Una biologa triestina a tu per tu con i grandi squali

Sara Andreotti ha effettuato una ricerca durata quattro anni sul Dna dei grandi squali bianchi del Sudafrica. L'allarme sulla sopravvivenza della specie
Mike Rutzen effettua il prelievo di tessuto biologico
Mike Rutzen effettua il prelievo di tessuto biologico

TRIESTE Così, grandi, così antichi, così terribili feroci eppure così fragili. La popolazione dei grandi squali bianchi della costa sudafricana, ha livelli di diversità genetica talmente bassi da mettere a rischio la futura sopravvivenza della specie.

È questo uno dei risultati della più recente ricerca scientifica sugli squali bianchi e sul loro Dna, condotta dai ricercatori del gruppo di genetica evoluzionistica del Dipartimento di Botanica e Zoologia dell' Università di Stellenbosch in Sudafrica, di cui fa parte la biologa marina di Trieste Sara Andreotti. La giovane studiosa ha infatti raccolto per il proprio dottorato di ricerca in Sudafrica campioni di genetica in collaborazione col celebre conservazionista e esperto di squali bianchi Michael (Mike) Rutzen, titolare dello Shark Diving Unlimited. Il lavoro ha portato i due a navigare l'intera costa sudafricana per ben quattro anni, a volte passando oltre due mesi di seguito sulla barca di ricerca: un catamarano a vela di tredici metri. Grazie all'esperienza decennale di Mike sugli oceani sudafricani e sul comportamento degli squali, alla fine del progetto sono stati raccolti 302 campioni di genetica e oltre 5000 fotografie identificative dei grandi squali bianchi. I risultati di questo lavoro, ad oggi il più esteso mai condotto su questa specie, sono stati pubblicati nell'articolo scientifico: "New insights into the evolutionary history of white sharks, Carcharodon carcharias'” nel Journal of Biogeography.

«Il livello di diversità genetica degli squali bianchi in Sudafroca - spiega Sara Andreotti - è la più bassa mai osservata al mondo: abbiamo trovato solamente quattro gruppi di Dna mitocondriale (aplotipi) nella popolazione sudafricana e l’89% degli squali hanno esattamente la stessa sequenza genetica. Messo a confronto con altre specie marine la diversità genetica degli squali bianchi in Sudafrica è più bassa di quella del delfino del Mar Nero (Tursiops truncates), una specie considerata a rischio d'estinzione».
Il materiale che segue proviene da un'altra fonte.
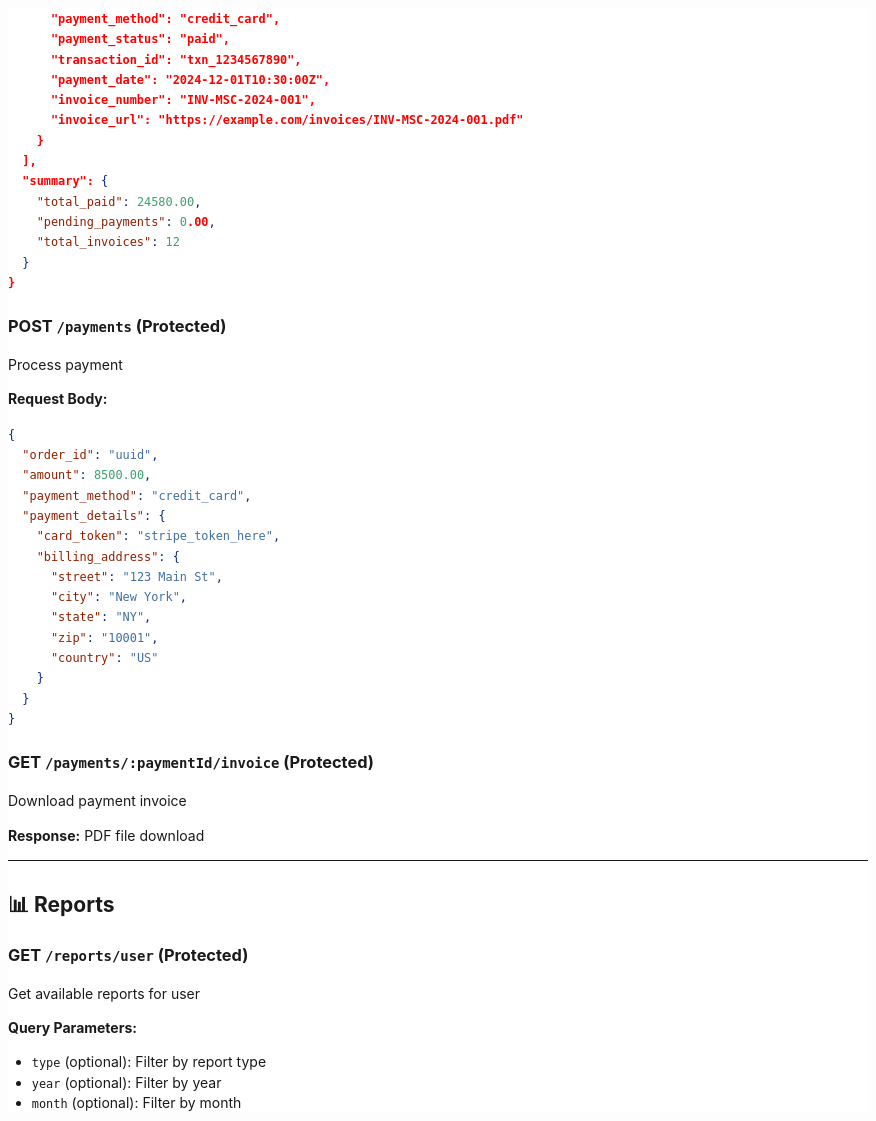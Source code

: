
 ```json
      "payment_method": "credit_card",
      "payment_status": "paid",
      "transaction_id": "txn_1234567890",
      "payment_date": "2024-12-01T10:30:00Z",
      "invoice_number": "INV-MSC-2024-001",
      "invoice_url": "https://example.com/invoices/INV-MSC-2024-001.pdf"
    }
  ],
  "summary": {
    "total_paid": 24580.00,
    "pending_payments": 0.00,
    "total_invoices": 12
  }
}
```

### POST `/payments` (Protected)
Process payment

**Request Body:**
```json
{
  "order_id": "uuid",
  "amount": 8500.00,
  "payment_method": "credit_card",
  "payment_details": {
    "card_token": "stripe_token_here",
    "billing_address": {
      "street": "123 Main St",
      "city": "New York",
      "state": "NY",
      "zip": "10001",
      "country": "US"
    }
  }
}
```

### GET `/payments/:paymentId/invoice` (Protected)
Download payment invoice

**Response:** PDF file download

---

## 📊 Reports

### GET `/reports/user` (Protected)
Get available reports for user

**Query Parameters:**
- `type` (optional): Filter by report type
- `year` (optional): Filter by year
- `month` (optional): Filter by month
Il livello di diversità genetica è considerato un importante indice della resilienza di una popolazione. Più alto è il livello di diversità genetica, più è facile per la popolazione di una specie sopravvivere a malattie o cambiamenti inaspettati dell' ecosistema: tra una moltitudine di individui differenti, ci saranno sempre quelli che, grazie ai propri geni, riescono a sopravvivere e a riprodursi per formare la generazione successiva. «La storia cambia completamente - spiega Sara Andreotti - quando tutti gli individui hanno gli stessi geni e reagiscono allo stesso modo a cambiamenti climatici o altri fattori di rischio. La diversità genetica è quindi fondamentale per garantire la sopravvivenza di una specie e quando viene a mancare, il passo verso l'estinzione diventa molto breve».

«La ricerca - continua la giovane biologa triestina - ora sta proseguendo per cercare di capire le cause di questo preoccupante livello di diversità genetica: potrebbe essere il risultato di una diminuzione drastica del numero di animali o di eventi di estinzione e ricolonizzazione, risalenti al periodo delle glaciazioni». Al momento, avverte ancora Sara Andreotti, «la nostra prima preoccupazione è che non sappiamo gli effetti, potenzialmente negativi, che questi bassi livelli di diversità genetica avranno sulla popolazione di squali bianchi del Sud Africa». «È ovvio - conclude Sara Andreotti - che le misure di conservazione ad oggi messe in atto debbano cominciare a tener conto del basso livello di diversità genetica, o uno di questi giorni non avremo più nessuno squalo bianco da ammirare in queste acque».